December 23, 2025
Cue the code, rack the balls
Classical billiards can compute (2d billiard systems are Turing complete)
Mathematicians say a pool table can “run code” — commenters split on genius vs gimmick
TLDR: New research says a 2D billiards table can, in theory, simulate any computer by how a ball bounces. Commenters split between awe at the math and skepticism about real-world practicality, while jokesters turn pool into programming with fractal walls and “eight-ball meets eight-core” memes.
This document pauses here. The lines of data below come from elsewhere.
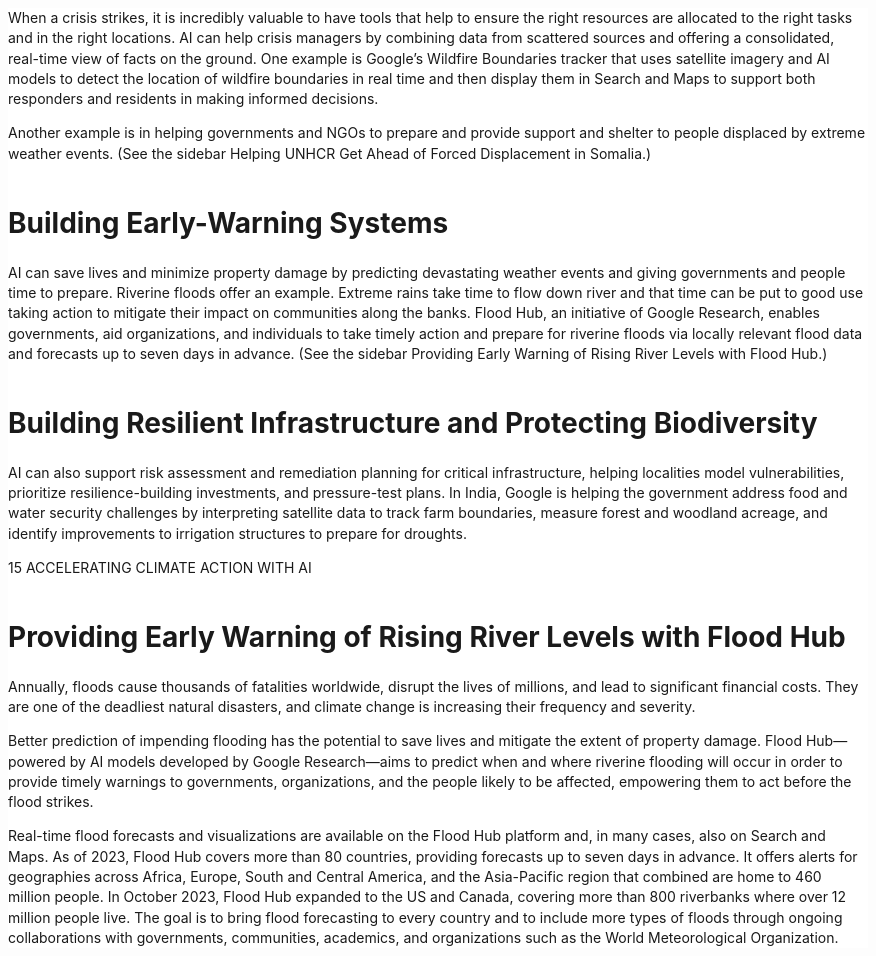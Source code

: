 When a crisis strikes, it is incredibly valuable to have tools that help to ensure the right resources are allocated to the right tasks and in the right locations. AI can help crisis managers by combining data from scattered sources and offering a consolidated, real-time view of facts on the ground. One example is Google’s Wildfire Boundaries tracker that uses satellite imagery and AI models to detect the location of wildfire boundaries in real time and then display them in Search and Maps to support both responders and residents in making informed decisions.

Another example is in helping governments and NGOs to prepare and provide support and shelter to people displaced by extreme weather events. (See the sidebar Helping UNHCR Get Ahead of Forced Displacement in Somalia.)

# Building Early-Warning Systems

AI can save lives and minimize property damage by predicting devastating weather events and giving governments and people time to prepare. Riverine floods offer an example. Extreme rains take time to flow down river and that time can be put to good use taking action to mitigate their impact on communities along the banks. Flood Hub, an initiative of Google Research, enables governments, aid organizations, and individuals to take timely action and prepare for riverine floods via locally relevant flood data and forecasts up to seven days in advance. (See the sidebar Providing Early Warning of Rising River Levels with Flood Hub.)

# Building Resilient Infrastructure and Protecting Biodiversity

AI can also support risk assessment and remediation planning for critical infrastructure, helping localities model vulnerabilities, prioritize resilience-building investments, and pressure-test plans. In India, Google is helping the government address food and water security challenges by interpreting satellite data to track farm boundaries, measure forest and woodland acreage, and identify improvements to irrigation structures to prepare for droughts.

15 ACCELERATING CLIMATE ACTION WITH AI

# Providing Early Warning of Rising River Levels with Flood Hub

Annually, floods cause thousands of fatalities worldwide, disrupt the lives of millions, and lead to significant financial costs. They are one of the deadliest natural disasters, and climate change is increasing their frequency and severity.

Better prediction of impending flooding has the potential to save lives and mitigate the extent of property damage. Flood Hub—powered by AI models developed by Google Research—aims to predict when and where riverine flooding will occur in order to provide timely warnings to governments, organizations, and the people likely to be affected, empowering them to act before the flood strikes.

Real-time flood forecasts and visualizations are available on the Flood Hub platform and, in many cases, also on Search and Maps. As of 2023, Flood Hub covers more than 80 countries, providing forecasts up to seven days in advance. It offers alerts for geographies across Africa, Europe, South and Central America, and the Asia-Pacific region that combined are home to 460 million people. In October 2023, Flood Hub expanded to the US and Canada, covering more than 800 riverbanks where over 12 million people live. The goal is to bring flood forecasting to every country and to include more types of floods through ongoing collaborations with governments, communities, academics, and organizations such as the World Meteorological Organization.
Mathematicians just dropped a brain-bender: a 2D billiards table can simulate a computer, meaning a single ball bouncing off cleverly shaped walls could, in theory, compute anything a laptop can. The paper on arXiv leans on fancy math and claims some ball paths are “undecidable” — basically, shots you can’t predict no matter how hard you try. Cue pandemonium in the comments.
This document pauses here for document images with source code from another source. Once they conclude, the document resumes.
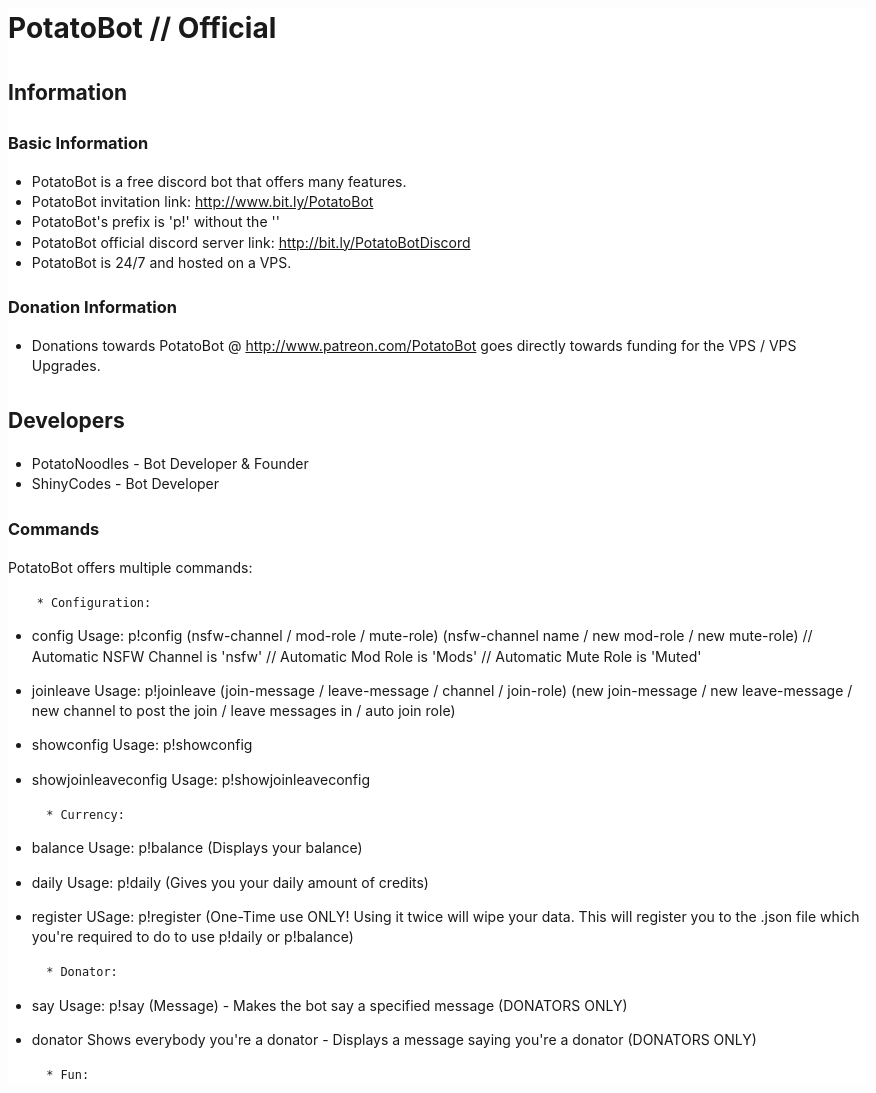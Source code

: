 # PotatoBot // Official
## Information

### Basic Information
* PotatoBot is a free discord bot that offers many features.
* PotatoBot invitation link: http://www.bit.ly/PotatoBot
* PotatoBot's prefix is 'p!' without the ''
* PotatoBot official discord server link: http://bit.ly/PotatoBotDiscord
* PotatoBot is 24/7 and hosted on a VPS.

### Donation Information
* Donations towards PotatoBot @ http://www.patreon.com/PotatoBot goes directly towards funding for the VPS / VPS Upgrades.

## Developers
* PotatoNoodles - Bot Developer & Founder
* ShinyCodes - Bot Developer

### Commands
PotatoBot offers multiple commands:

		* Configuration:
		
* config              Usage: p!config (nsfw-channel / mod-role / mute-role) (nsfw-channel name / new mod-role / new mute-role)      // Automatic NSFW Channel is 'nsfw' // Automatic Mod Role is 'Mods' // Automatic Mute Role is 'Muted'

* joinleave           Usage: p!joinleave (join-message / leave-message / channel / join-role) (new join-message / new leave-message / new channel to post the join / leave messages in / auto join role)

* showconfig          Usage: p!showconfig

* showjoinleaveconfig Usage: p!showjoinleaveconfig

		* Currency:
		
* balance             Usage: p!balance (Displays your balance)  

* daily               Usage: p!daily (Gives you your daily amount of credits)

* register            USage: p!register (One-Time use ONLY! Using it twice will wipe your data. This will register you to the .json file which you're required to do to use p!daily or p!balance)

		* Donator:

* say                 Usage: p!say (Message) - Makes the bot say a specified message (DONATORS ONLY)

* donator             Shows everybody you're a donator - Displays a message saying you're a donator (DONATORS ONLY)

		* Fun:
		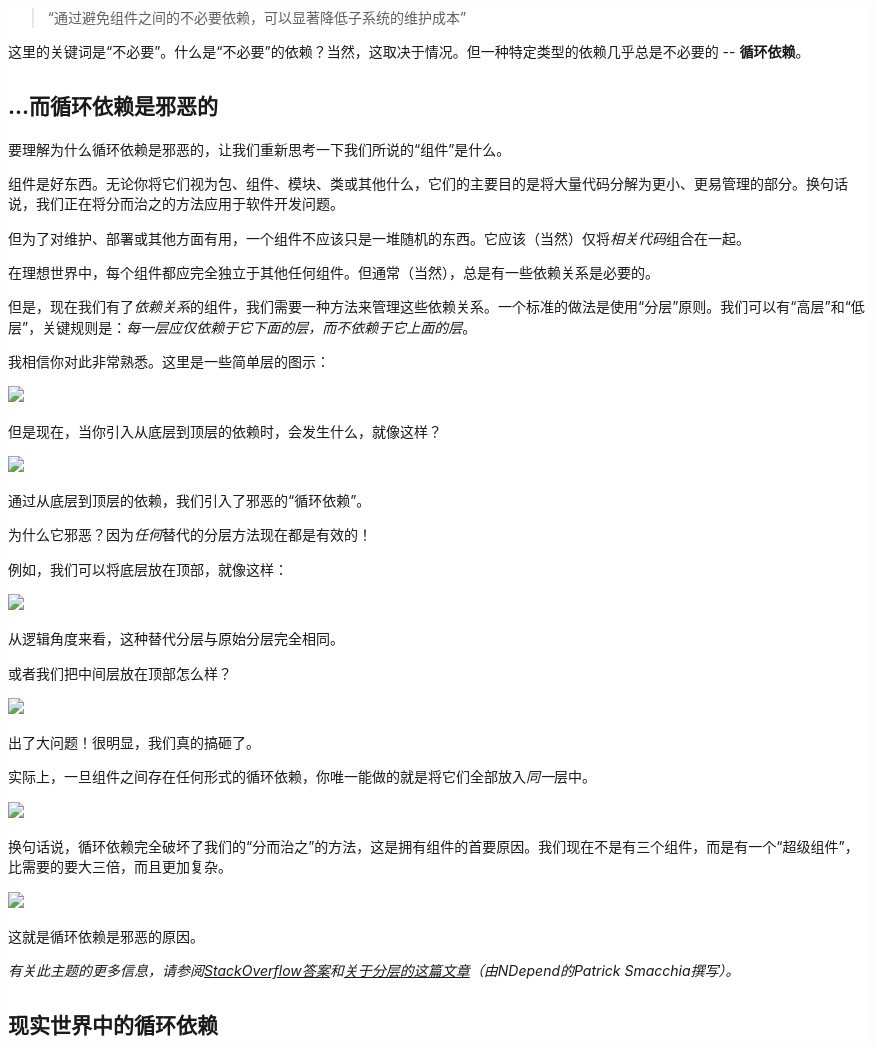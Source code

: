 > “通过避免组件之间的不必要依赖，可以显著降低子系统的维护成本”

这里的关键词是“不必要”。什么是“不必要”的依赖？当然，这取决于情况。但一种特定类型的依赖几乎总是不必要的 -- **循环依赖**。

## ...而循环依赖是邪恶的

要理解为什么循环依赖是邪恶的，让我们重新思考一下我们所说的“组件”是什么。

组件是好东西。无论你将它们视为包、组件、模块、类或其他什么，它们的主要目的是将大量代码分解为更小、更易管理的部分。换句话说，我们正在将分而治之的方法应用于软件开发问题。

但为了对维护、部署或其他方面有用，一个组件不应该只是一堆随机的东西。它应该（当然）仅将*相关代码*组合在一起。

在理想世界中，每个组件都应完全独立于其他任何组件。但通常（当然），总是有一些依赖关系是必要的。

但是，现在我们有了*依赖关系*的组件，我们需要一种方法来管理这些依赖关系。一个标准的做法是使用“分层”原则。我们可以有“高层”和“低层”，关键规则是：*每一层应仅依赖于它下面的层，而不依赖于它上面的层*。

我相信你对此非常熟悉。这里是一些简单层的图示：

![](Layering1.png)

但是现在，当你引入从底层到顶层的依赖时，会发生什么，就像这样？

![](Layering2.png)

通过从底层到顶层的依赖，我们引入了邪恶的“循环依赖”。

为什么它邪恶？因为*任何*替代的分层方法现在都是有效的！

例如，我们可以将底层放在顶部，就像这样：

![](Layering3.png)

从逻辑角度来看，这种替代分层与原始分层完全相同。

或者我们把中间层放在顶部怎么样？

![](Layering3b.png)

出了大问题！很明显，我们真的搞砸了。

实际上，一旦组件之间存在任何形式的循环依赖，你唯一能做的就是将它们全部放入*同一*层中。

![](Layering4.png)

换句话说，循环依赖完全破坏了我们的“分而治之”的方法，这是拥有组件的首要原因。我们现在不是有三个组件，而是有一个“超级组件”，比需要的要大三倍，而且更加复杂。

![](Layering5.png)

这就是循环依赖是邪恶的原因。

*有关此主题的更多信息，请参阅[StackOverflow答案](http://stackoverflow.com/a/1948636/1136133)和[关于分层的这篇文章](http://codebetter.com/patricksmacchia/2008/02/10/layering-the-level-metric-and-the-discourse-of-method/)（由NDepend的Patrick Smacchia撰写）。*

## 现实世界中的循环依赖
The top hype-man, QuadmasterXLII, calls it “a really cool result,” gushing about “computation in a single ball” and asking if the table’s boundary is a fractal — simple to describe, wild in detail. That sparked the big debate: is this elegant math or physical fantasy? Fans say it’s a pure, mind-blowing proof about what motion can do. Skeptics clap back: if you need infinite precision and a fractal wall, you’re not building this at your local bar. One hot take labeled it “cheating by hiding memory in the wall,” while purists argued that’s exactly the point — defining what’s possible, not what’s practical.
Meanwhile, the memes rolled: “eight-ball meets eight-core,” “GPU: Grand Pool Unit,” and bsima’s instant classic, “i knew there was a good reason i like playing pool so much.” Even pool sharks are asking if hustling now counts as programming. Science? Magic? Or just a really complicated trick shot?
Key Points
- •The study shows two-dimensional billiard systems are Turing complete.
- •Dynamics are encoded using Topological Kleene Field Theory.
- •Billiards are modeled as limits of smooth Hamiltonian systems with elastic reflections under steep confining potentials.
- •The results imply undecidable trajectories exist in physically natural billiard-type models.
- •Applications include models arising in hard-sphere gases and collision-chain limits of celestial mechanics.